Despite the substantial payments made to Apple, Pichai maintained that Google still “competes fiercely with Apple.” The default search engine status is crucial for Google’s visibility and market dominance, but it comes at a hefty cost. The competitive dynamics between Google and Apple continue to evolve, shaped not only by these financial arrangements but also by the ongoing legal battles and antitrust scrutiny.

Financial Burden: Google’s Annual Payouts

The information made public during Pichai’s hearing highlights the heavy financial cost Google bears to continue being the default search engine across a range of hardware and browser combinations. According to reports, Google paid about $49 billion in traffic acquisition expenses last year, with a sizable amount going to partners like Apple and Samsung. These astounding numbers demonstrate the extent Google is prepared to go in order to keep up its hegemonic status in the search engine industry.

The Numbers Game: Clarifying the Annual Payout

When pressed about the exact amount Google gives Apple annually, Pichai initially mentioned over $10 billion. However, Epic Games’ lawyer contested this figure, asserting that the actual amount is closer to a substantial $18 billion every year. This discrepancy in reported numbers adds another layer of intrigue to the already complex financial dealings between tech giants.

Legal Battles and Antitrust Scrutiny: Google Under Fire

Google is involved in a number of legal disputes, including two antitrust lawsuits brought by the Department of Justice (DOJ) over purported anticompetitive behavior. The disclosure of these significant payouts feeds the flames, heightening criticism of Google’s strategies for sustaining its market dominance. To further complicate matters for the internet giant, Epic Games has accused Google of maintaining an illegal monopoly over app distribution through its Google Play store.

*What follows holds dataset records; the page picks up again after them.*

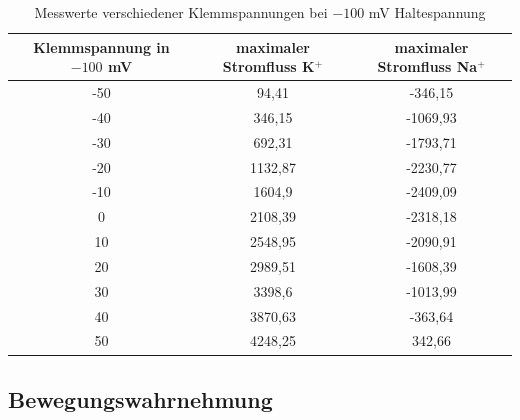 \documentclass[11pt]{article}
\begin{document}
\begin{table}[H]
\caption{Messwerte verschiedener Klemmspannungen bei $-100$ mV Haltespannung}
\centering
\begin{adjustbox}{width=1.3\textwidth, center=\textwidth}
\begin{tabular}{c|c|c}
Klemmspannung in $-100$ mV & maximaler Stromfluss K$^+$ & maximaler Stromfluss Na$^+$\\
\hline\hline
-50	&	94,41	&	-346,15	\\
-40	&	346,15	&	-1069,93	\\
-30	&	692,31	&	-1793,71	\\
-20	&	1132,87	&	-2230,77	\\
-10	&	1604,9	&	-2409,09	\\
0	&	2108,39	&	-2318,18	\\
10	&	2548,95	&	-2090,91	\\
20	&	2989,51	&	-1608,39	\\
30	&	3398,6	&	-1013,99	\\
40	&	3870,63	&	-363,64	\\
50	&	4248,25	&	342,66	
\end{tabular}
\end{adjustbox}
\label{werte32}
\end{table}

\subsection{Bewegungswahrnehmung}
\end{document}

Possible Impact on the Industry:

The disclosure of Google’s substantial payments to secure default search engine status raises questions about the impact on the broader tech industry. As antitrust investigations and lawsuits unfold, the dynamics of partnerships between major tech players may undergo significant changes. The scrutiny on such financial arrangements could lead to more transparency in negotiations and potentially alter the landscape of default search engine deals in the future.


With Google’s admission that it paid billions to have its default search engine on Apple devices, the complex and high-stakes business practices within the tech industry have come to light. There’s a story of fierce competitiveness and regulatory scrutiny because of the financial complexities, differences in transactions with different partners, and growing legal issues. One thing is certain as the industry struggles to make sense of these findings: the tech giants are treading uncharted territory, and the repercussions from these revelations could drastically alter the competitive landscape for digital products for years to come.